● **Description of the task**
Find each line of the entries with the string "badge", please, and copy it.

● **Provided records**
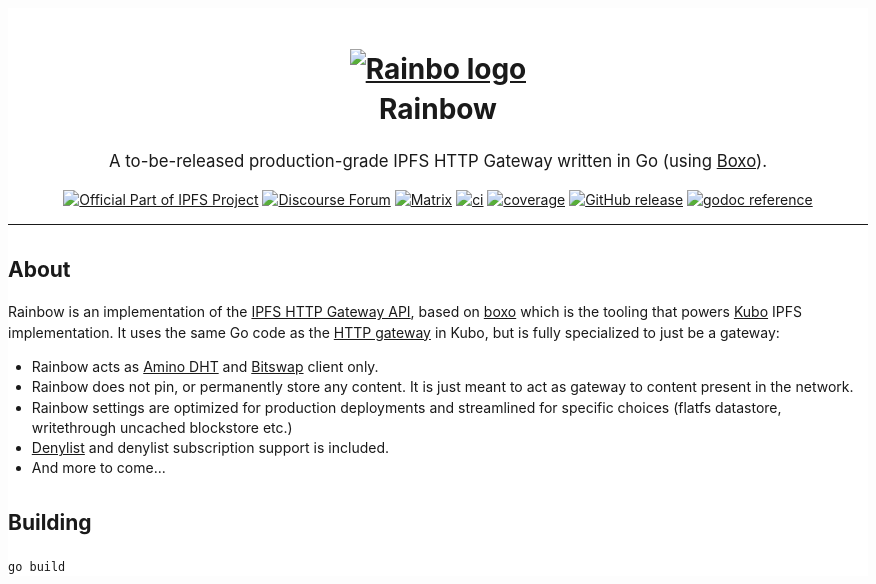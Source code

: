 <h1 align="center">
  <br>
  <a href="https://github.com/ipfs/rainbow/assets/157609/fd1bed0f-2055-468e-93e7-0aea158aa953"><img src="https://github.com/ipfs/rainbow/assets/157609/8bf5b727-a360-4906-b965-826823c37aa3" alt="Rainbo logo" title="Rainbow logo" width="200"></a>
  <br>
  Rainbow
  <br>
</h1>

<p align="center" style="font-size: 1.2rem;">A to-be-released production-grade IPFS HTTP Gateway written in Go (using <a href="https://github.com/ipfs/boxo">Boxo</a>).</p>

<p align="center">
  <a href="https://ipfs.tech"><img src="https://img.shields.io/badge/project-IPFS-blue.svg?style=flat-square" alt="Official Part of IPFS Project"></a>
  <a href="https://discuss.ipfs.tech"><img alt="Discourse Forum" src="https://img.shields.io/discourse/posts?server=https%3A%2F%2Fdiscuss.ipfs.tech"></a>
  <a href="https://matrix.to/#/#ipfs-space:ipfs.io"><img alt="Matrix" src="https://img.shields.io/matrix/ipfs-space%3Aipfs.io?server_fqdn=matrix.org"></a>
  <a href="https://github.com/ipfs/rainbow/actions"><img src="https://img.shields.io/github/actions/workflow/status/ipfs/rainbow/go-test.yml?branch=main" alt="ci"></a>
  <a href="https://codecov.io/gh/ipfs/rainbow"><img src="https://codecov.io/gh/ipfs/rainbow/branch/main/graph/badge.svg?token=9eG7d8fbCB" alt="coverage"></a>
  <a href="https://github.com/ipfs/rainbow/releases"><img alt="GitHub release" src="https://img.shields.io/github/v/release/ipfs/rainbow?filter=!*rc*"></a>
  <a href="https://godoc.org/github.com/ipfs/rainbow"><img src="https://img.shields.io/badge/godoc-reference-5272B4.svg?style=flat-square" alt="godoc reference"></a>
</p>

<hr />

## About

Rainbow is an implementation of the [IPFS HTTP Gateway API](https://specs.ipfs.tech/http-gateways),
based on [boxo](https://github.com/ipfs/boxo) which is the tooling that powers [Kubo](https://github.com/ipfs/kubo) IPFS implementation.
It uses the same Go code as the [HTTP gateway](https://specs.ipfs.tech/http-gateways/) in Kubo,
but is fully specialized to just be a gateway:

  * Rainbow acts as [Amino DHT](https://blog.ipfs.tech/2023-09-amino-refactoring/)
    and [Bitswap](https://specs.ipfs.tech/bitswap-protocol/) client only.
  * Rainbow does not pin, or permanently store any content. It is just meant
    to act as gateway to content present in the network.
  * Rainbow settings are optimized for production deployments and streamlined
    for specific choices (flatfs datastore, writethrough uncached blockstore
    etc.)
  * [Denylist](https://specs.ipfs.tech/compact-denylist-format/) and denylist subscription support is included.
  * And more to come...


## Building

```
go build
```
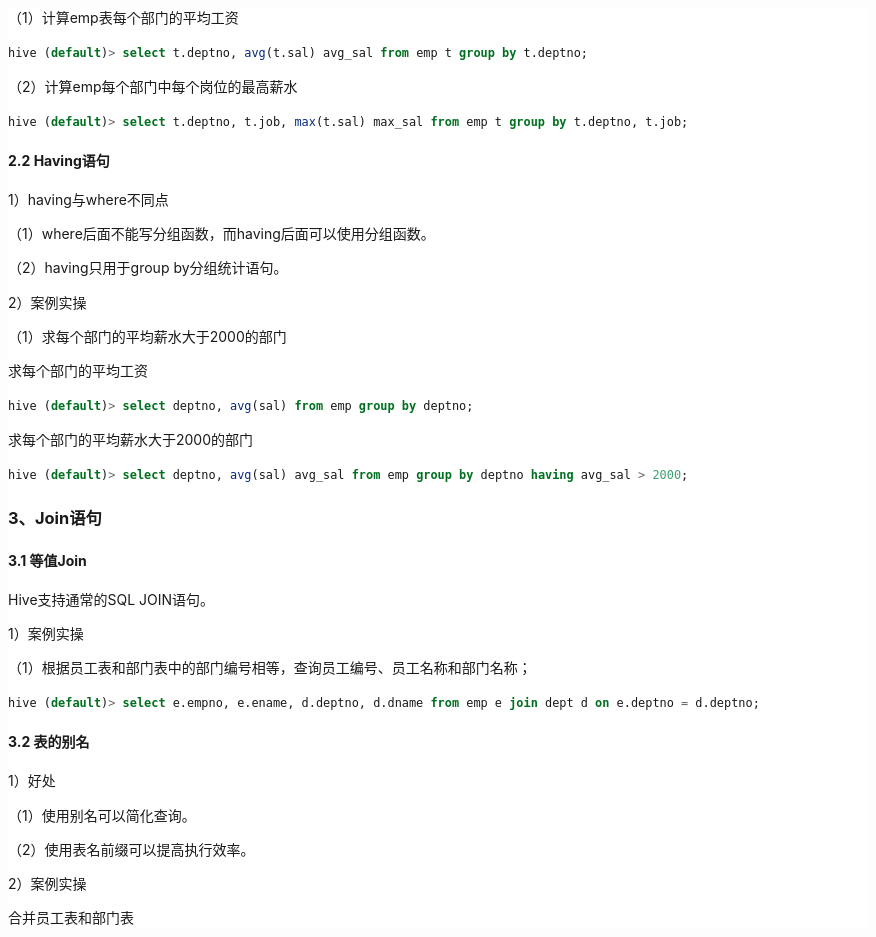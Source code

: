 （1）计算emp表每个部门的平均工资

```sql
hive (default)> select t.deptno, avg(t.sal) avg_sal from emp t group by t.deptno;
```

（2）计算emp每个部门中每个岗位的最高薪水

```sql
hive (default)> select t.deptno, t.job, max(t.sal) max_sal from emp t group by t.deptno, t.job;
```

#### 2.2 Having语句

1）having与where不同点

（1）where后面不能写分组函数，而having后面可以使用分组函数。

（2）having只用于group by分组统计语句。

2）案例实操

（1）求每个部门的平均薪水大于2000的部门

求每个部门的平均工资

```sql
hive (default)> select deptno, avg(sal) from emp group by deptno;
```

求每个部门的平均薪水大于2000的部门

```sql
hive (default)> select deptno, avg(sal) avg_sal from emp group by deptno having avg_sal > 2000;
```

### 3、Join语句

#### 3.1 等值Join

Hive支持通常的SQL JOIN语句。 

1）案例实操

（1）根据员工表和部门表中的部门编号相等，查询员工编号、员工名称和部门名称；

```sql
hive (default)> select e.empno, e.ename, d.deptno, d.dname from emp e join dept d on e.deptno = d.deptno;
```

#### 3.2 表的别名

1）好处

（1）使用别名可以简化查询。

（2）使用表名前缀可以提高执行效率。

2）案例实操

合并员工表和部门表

● **Expected answer**
  <a href="https://ipfs.tech"><img src="https://img.shields.io/badge/project-IPFS-blue.svg?style=flat-square" alt="Official Part of IPFS Project"></a>
  <a href="https://codecov.io/gh/ipfs/rainbow"><img src="https://codecov.io/gh/ipfs/rainbow/branch/main/graph/badge.svg?token=9eG7d8fbCB" alt="coverage"></a>
  <a href="https://godoc.org/github.com/ipfs/rainbow"><img src="https://img.shields.io/badge/godoc-reference-5272B4.svg?style=flat-square" alt="godoc reference"></a>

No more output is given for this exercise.